Number:
AGO 71-159
Issued
Subject:
Government in the Sunshine
Re: GOVERNMENT IN THE SUNSHINE--MEETING OF A PUBLIC BODY IN A PUBLIC DINING ROOM
To: Richard M. Sepler, City Attorney, Hialeah
Prepared by: Rebecca Bowles Hawkins, Assistant Attorney General
QUESTION:
May a meeting of a public body, to which the public and the press is invited, be held in a public dining room?
SUMMARY:
There is no violation of law in holding meetings of public bodies in public dining rooms, provided other stipulations of s. 286.011, F. S., are met; however, such meetings are discouraged.
The meetings in question are held in a public dining room at 6:00 p.m. prior to the regularly scheduled meeting of the city council at the city hall at 7:30 p.m. Apparently no official action is taken by the council during the dinner meeting. However, the matters on the agenda are discussed with the city administrator; and, from time to time, department heads, the city engineer, and the city attorney join the meeting and, presumably, enter into the discussion. Members of the public and the press are invited to attend and occasionally appear and sit at the table with the members of the council.
Even though no official action is taken at a meeting of a public body, it is nonetheless a "public meeting" within the purview of the Sunshine Law, s. 286.011, F. S. This was made quite clear by the Florida Supreme Court in Board of Public Instruction of Broward County v. Doran, Fla. 1969, 224 So.2d 693, and City of Miami Beach v.
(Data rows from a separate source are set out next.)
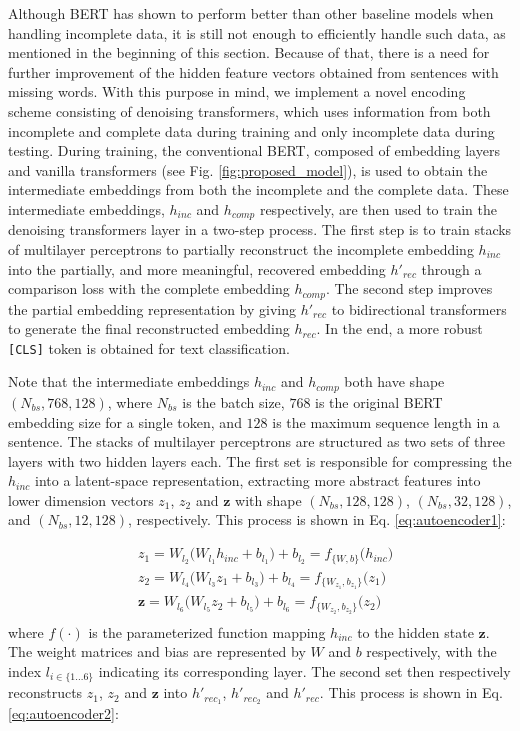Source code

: \documentclass[review]{elsarticle}
\begin{document}
Although BERT has shown to perform better than other baseline models when handling incomplete data, it is still not enough to efficiently handle such data, as mentioned in the beginning of this section. Because of that, there is a need for further improvement of the hidden feature vectors obtained from sentences with missing words. With this purpose in mind, we implement a novel encoding scheme consisting of denoising transformers, which uses information from both incomplete and complete data during training and only incomplete data during testing. During training, the conventional BERT, composed of embedding layers and vanilla transformers (see Fig. \ref{fig:proposed_model}), is used to obtain the intermediate embeddings from both the incomplete and the complete data. These intermediate embeddings, $h_{inc}$ and $h_{comp}$ respectively, are then used to train the denoising transformers layer in a two-step process. The first step is to train stacks of multilayer perceptrons to partially reconstruct the incomplete embedding $h_{inc}$ into the partially, and more meaningful, recovered embedding $h'_{rec}$ through a comparison loss with the complete embedding $h_{comp}$. The second step improves the partial embedding representation by giving $h'_{rec}$ to bidirectional transformers to generate the final reconstructed embedding $h_{rec}$. In the end, a more robust \texttt{[CLS]} token is obtained for text classification.

Note that the intermediate embeddings $h_{inc}$ and $h_{comp}$ both have shape $(N_{bs}, 768, 128)$, where $N_{bs}$ is the batch size, $768$ is the original BERT embedding size for a single token, and $128$ is the maximum sequence length in a sentence. The stacks of multilayer perceptrons are structured as two sets of three layers with two hidden layers each. The first set is responsible for compressing the $h_{inc}$ into a latent-space representation, extracting more abstract features into lower dimension vectors $z_1$, $z_2$ and $\mathbf{z}$ with shape $(N_{bs}, 128, 128)$, $(N_{bs}, 32, 128)$, and $(N_{bs}, 12, 128)$, respectively. This process is shown in Eq. \eqref{eq:autoencoder1}:

\begin{equation} \label{eq:autoencoder1}
\begin{aligned}
&z_1 = W_{l_2} \big(W_{l_1} h_{inc} + b_{l_1}\big) + b_{l_2} = f_{\{W,b\}}\big(h_{inc}\big) \\
&z_2 = W_{l_4} \big(W_{l_3} z_1 + b_{l_3}\big) + b_{l_4} = f_{\{W_{z_1},b_{z_1}\}}\big(z_1\big) \\
&\mathbf{z} = W_{l_6} \big(W_{l_5} z_2 + b_{l_5}\big) + b_{l_6} = f_{\{W_{z_2},b_{z_2}\}}\big(z_2\big) \\
\end{aligned}
\end{equation}
where $f(\cdot)$ is the parameterized function mapping $h_{inc}$ to the hidden state $\mathbf{z}$. The weight matrices and bias are represented by $W$ and $b$ respectively, with the index $l_{i \in \{1\dots6\}}$ indicating its corresponding layer. The second set then respectively reconstructs $z_1$, $z_2$ and $\mathbf{z}$ into $h'_{rec_1}$, $h'_{rec_2}$ and $h'_{rec}$. This process is shown in Eq. \eqref{eq:autoencoder2}:
\end{document}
Berns, opinion filed January 27, 1971. In the Doran case the court stated unequivocally that ". . . [t]he obvious intent was to cover any gathering of the members where the members deal with some matter on which foreseeable action will be taken by the board." A discussion of matters on the agenda for the regularly scheduled meeting to follow the dinner meeting is unquestionably concerned with matters on which foreseeable action will be taken by the board. The dinner meeting in question is, therefore, a public meeting within the purview of the Sunshine Law, supra.
There is nothing in the Sunshine Law that expressly requires the meeting of a public body to be held in the same location at all times; and I have no doubt that in the proper circumstances—as, for example, when larger quarters are required for a hearing on a matter that has excited great public interest—the public body may hold its meeting in a place other than its regular meeting place after due notice has been given to the public and the press. Here, however, it appears that the meetings in question are held at another location for the sole benefit of the members of the city council—and, perhaps, its staff members. This fact, standing alone, would not appear to constitute a ground for criticism or make the meeting suspect as one not open to the public; and I do not think it can be said, categorically, that a public body may not call a special meeting at a place other than its regular meeting place to suit the convenience of its members without violating the Sunshine Law.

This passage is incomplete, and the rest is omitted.